O governo federal ampliou as regras do Programa Move Brasil, Táxi e Aplicativos, aumentando o valor máximo dos veículos novos que podem ser financiados e incluindo novas configurações de carros híbridos entre os modelos elegíveis.
A mudança foi oficializada por meio de uma portaria conjunta dos Ministérios do Desenvolvimento, Indústria, Comércio e Serviços (MDIC) e da Fazenda, publicada em edição extraordinária do Diário Oficial da União.
Teto passa de R$ 150 mil para R$ 200 mil
O limite de preço dos veículos financiados pelo programa passou de R$ 150 mil para R$ 200 mil, considerando o valor registrado na nota fiscal. Com a alteração, o governo estima que o critério econômico do programa passe a abranger cerca de 88% do mercado brasileiro de veículos, contra aproximadamente 63% anteriormente.
A ampliação permite que taxistas e motoristas de aplicativos cadastrados tenham acesso a uma quantidade maior de modelos, incluindo veículos de categorias superiores de conforto.
Novos híbridos entram no programa
A portaria também ampliou as opções de veículos híbridos que podem ser financiados. Agora, estão incluídos modelos que combinam motor elétrico com motores a combustão movidos a álcool, gasolina ou uma combinação de álcool e gasolina.
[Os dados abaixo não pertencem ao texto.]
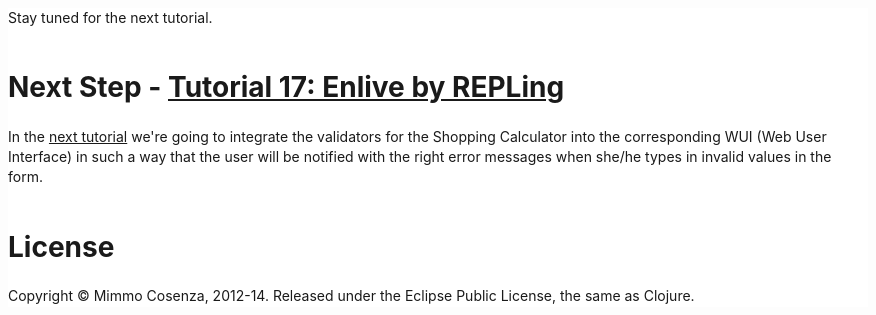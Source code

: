 Stay tuned for the next tutorial.

# Next Step - [Tutorial 17: Enlive by REPLing][21]

In the [next tutorial][21] we're going to integrate the validators for
the Shopping Calculator into the corresponding WUI (Web User
Interface) in such a way that the user will be notified with the right
error messages when she/he types in invalid values in the form.

# License

Copyright © Mimmo Cosenza, 2012-14. Released under the Eclipse Public
License, the same as Clojure.

[1]: https://github.com/magomimmo/modern-cljs/blob/master/doc/first-edition/tutorial-15.md
[2]: https://github.com/cemerick/valip
[3]: https://github.com/cemerick
[4]: https://github.com/cemerick/clojurescript.test
[5]: https://github.com/cemerick/clojurescript.test#why
[6]: https://github.com/cemerick/clojurescript.test#using-with-lein-cljsbuild
[7]: http://phantomjs.org/
[8]: http://en.wikipedia.org/wiki/WebKit
[9]: http://phantomjs.org/download.html
[10]: https://github.com/cemerick/clojurescript.test/blob/0.0.4/runners/phantomjs.js
[11]: https://help.github.com/articles/fork-a-repo
[12]: https://github.com/cemerick/clojurescript.test#usage
[13]: https://github.com/clojure/clojurescript/wiki/Differences-from-Clojure
[14]: https://github.com/emezeske
[15]: https://github.com/emezeske/lein-cljsbuild/blob/0.3.2/doc/CROSSOVERS.md#sharing-macros-between-clojure-and-clojurescript
[16]: https://github.com/lynaghk/cljx
[17]: https://github.com/lynaghk
[18]: https://github.com/emezeske/lein-cljsbuild
[19]: https://github.com/technomancy/leiningen
[20]: https://github.com/cgrand/enlive
[21]: https://github.com/magomimmo/modern-cljs/blob/master/doc/first-edition/tutorial-17.md
[22]: https://github.com/magomimmo/modern-cljs/blob/master/doc/first-edition/tutorial-01.md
O programa mantém critérios relacionados à eficiência energética e à sustentabilidade. Dados do Programa Brasileiro de Etiquetagem Veicular (PBEV) de 2026 indicam que veículos híbridos podem apresentar redução média próxima de 24% no consumo energético em comparação com versões convencionais equivalentes.
Programa prevê R$ 30 bilhões em crédito
O Move Brasil está em vigor desde 27 de julho e prevê até R$ 30 bilhões em crédito para a compra de veículos novos por motoristas de aplicativos e taxistas.
Apesar do volume previsto, a adesão ao programa está abaixo da expectativa inicial do governo. O ministro da Fazenda, Dario Durigan, afirmou que Banco do Brasil e Caixa Econômica Federal têm demonstrado maior disposição para conceder os financiamentos, enquanto os bancos privados apresentam menor participação.
A equipe econômica avalia mudanças para ampliar o envolvimento das instituições privadas e aumentar o número de operações. Com o novo teto de R$ 200 mil e a ampliação dos modelos híbridos, o governo busca aumentar as opções disponíveis para os profissionais.